Abstract
The inherent similarities between natural language and biological sequences have given rise to great interest in adapting the transformer-based large language models (LLMs) underlying recent breakthroughs in natural language processing (references), for applications in genomics. However, current LLMs for genomics suffer from several limitations such as the inability to include chromatin interactions in the training data, and the inability to make prediction in new cellular contexts not represented in the training data. To mitigate these problems, we propose EpiGePT, a transformer-based pretrained language model for predicting context-specific epigenomic signals and chromatin contacts. By taking the context-specific activities of transcription factors (TFs) and 3D genome interactions into consideration, EpiGePT offers wider applicability and deeper biological insights than models trained on DNA sequence only. In a series of experiments, EpiGePT demonstrates superior performance in a diverse set of epigenomic signals prediction tasks when compared to existing methods. In particular, our model enables cross-cell-type prediction of long-range interactions and offers insight on the functional impact of genetic variants under different cellular contexts. These new capabilities will enhance the usefulness of LLM in the study of gene regulatory mechanisms. We provide free online prediction service of EpiGePT through http://health.tsinghua.edu.cn/epigept/.
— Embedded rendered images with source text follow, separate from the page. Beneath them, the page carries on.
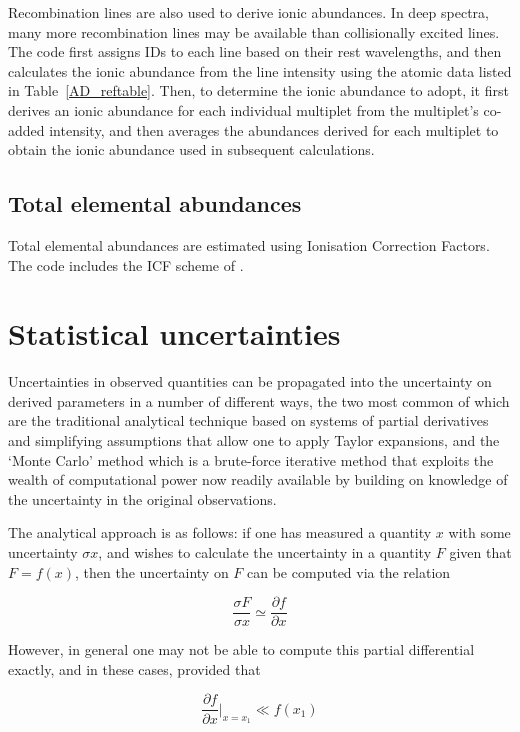 \documentclass[useAMS,usenatbib]{mn2e}
\begin{document}
Recombination lines are also used to derive ionic abundances.  In deep spectra, many more recombination lines may be available than collisionally excited lines.  The code first assigns IDs to each line based on their rest wavelengths, and then calculates the ionic abundance from the line intensity using the atomic data listed in Table~\ref{AD_reftable}.  Then, to determine the ionic abundance to adopt, it first derives an ionic abundance for each individual multiplet from the multiplet's co-added intensity, and then averages the abundances derived for each multiplet to obtain the ionic abundance used in subsequent calculations.

\subsection{Total elemental abundances}

Total elemental abundances are estimated using Ionisation Correction Factors.  The code includes the ICF scheme of \citet{1994MNRAS.271..257K}.

\section{Statistical uncertainties}

Uncertainties in observed quantities can be propagated into the uncertainty on derived parameters in a number of different ways, the two most common of which are the traditional analytical technique based on systems of partial derivatives and simplifying assumptions that allow one to apply Taylor expansions, and the `Monte Carlo' method which is a brute-force iterative method that exploits the wealth of computational power now readily available by building on knowledge of the uncertainty in the original observations.

The analytical approach is as follows: if one has measured a quantity $x$ with some uncertainty $\sigma x$, and wishes to calculate the uncertainty in a quantity $F$ given that $F = f(x)$, then the uncertainty on $F$ can be computed via the relation 

\begin{equation}
  \frac{\sigma F}{\sigma x} \simeq \frac{\partial f}{\partial x}
\end{equation}

However, in general one may not be able to compute this partial differential exactly, and in these cases, provided that

\begin{equation}
  \frac{\partial f}{\partial x}|_{x=x_1} \ll f(x_1)
\end{equation}
\end{document}
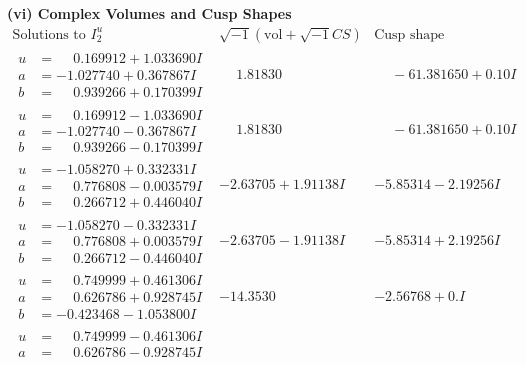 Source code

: \documentclass[1p]{elsarticle_modified}
\theoremstyle{definition}
\newcommand{\I}{\sqrt{-1}}
\begin{document}
\newpage\flushleft \textbf{(vi) Complex Volumes and Cusp Shapes}
$$\begin{array}{c|c|c}  
\text{Solutions to }I^u_{2}& \I (\text{vol} + \sqrt{-1}CS) & \text{Cusp shape}\\
 \hline 
\begin{aligned}
u &= \phantom{-}0.169912 + 1.033690 I \\
a &= -1.027740 + 0.367867 I \\
b &= \phantom{-}0.939266 + 0.170399 I\end{aligned}
 & \phantom{-}1.81830\phantom{ +0.000000I} & \phantom{-}                -6
1.381650 + 0. 10   I\phantom{ +0.000000I} \\ \hline\begin{aligned}
u &= \phantom{-}0.169912 - 1.033690 I \\
a &= -1.027740 - 0.367867 I \\
b &= \phantom{-}0.939266 - 0.170399 I\end{aligned}
 & \phantom{-}1.81830\phantom{ +0.000000I} & \phantom{-}                -6
1.381650 + 0. 10   I\phantom{ +0.000000I} \\ \hline\begin{aligned}
u &= -1.058270 + 0.332331 I \\
a &= \phantom{-}0.776808 - 0.003579 I \\
b &= \phantom{-}0.266712 + 0.446040 I\end{aligned}
 & -2.63705 + 1.91138 I & -5.85314 - 2.19256 I \\ \hline\begin{aligned}
u &= -1.058270 - 0.332331 I \\
a &= \phantom{-}0.776808 + 0.003579 I \\
b &= \phantom{-}0.266712 - 0.446040 I\end{aligned}
 & -2.63705 - 1.91138 I & -5.85314 + 2.19256 I \\ \hline\begin{aligned}
u &= \phantom{-}0.749999 + 0.461306 I \\
a &= \phantom{-}0.626786 + 0.928745 I \\
b &= -0.423468 - 1.053800 I\end{aligned}
 & -14.3530\phantom{ +0.000000I} & -2.56768 + 0. I\phantom{ +0.000000I} \\ \hline\begin{aligned}
u &= \phantom{-}0.749999 - 0.461306 I \\
a &= \phantom{-}0.626786 - 0.928745 I \\

\end{aligned}
\end{array}$$
\end{document}
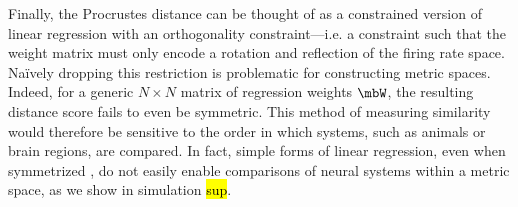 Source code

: 


Finally, the Procrustes distance can be thought of as a constrained version of linear regression with an orthogonality constraint---i.e. a constraint such that the weight matrix must only encode a rotation and reflection of the firing rate space. Na\"ively dropping this restriction is problematic for constructing metric spaces. Indeed, for a generic $N \times N$ matrix of regression weights $\mbW$, the resulting distance score fails to even be symmetric.
This method of measuring similarity would therefore be sensitive to the order in which systems, such as animals or brain regions, are compared. In fact, simple forms of linear regression, even when symmetrized \parencite{muzellec2026reverse}, do not easily enable comparisons of neural systems within a metric space, as we show in simulation \hl{sup}.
Competing Interest Statement
The authors have declared no competing interest.
Footnotes
(1) We augmented the quantity of cell lines and tissues in the training data, implementing an enhanced training strategy for handling missing data during the training process. (2) We integrated knowledge guidance based on the 3D genome into the model, introducing a novel model named EpiGePT-3D. (3) We conducted a comprehensive review of the original manuscript, addressing issues such as grammar, spelling errors, and refining the writing and language. Additionally, we meticulously redesigned the figures presenting our results.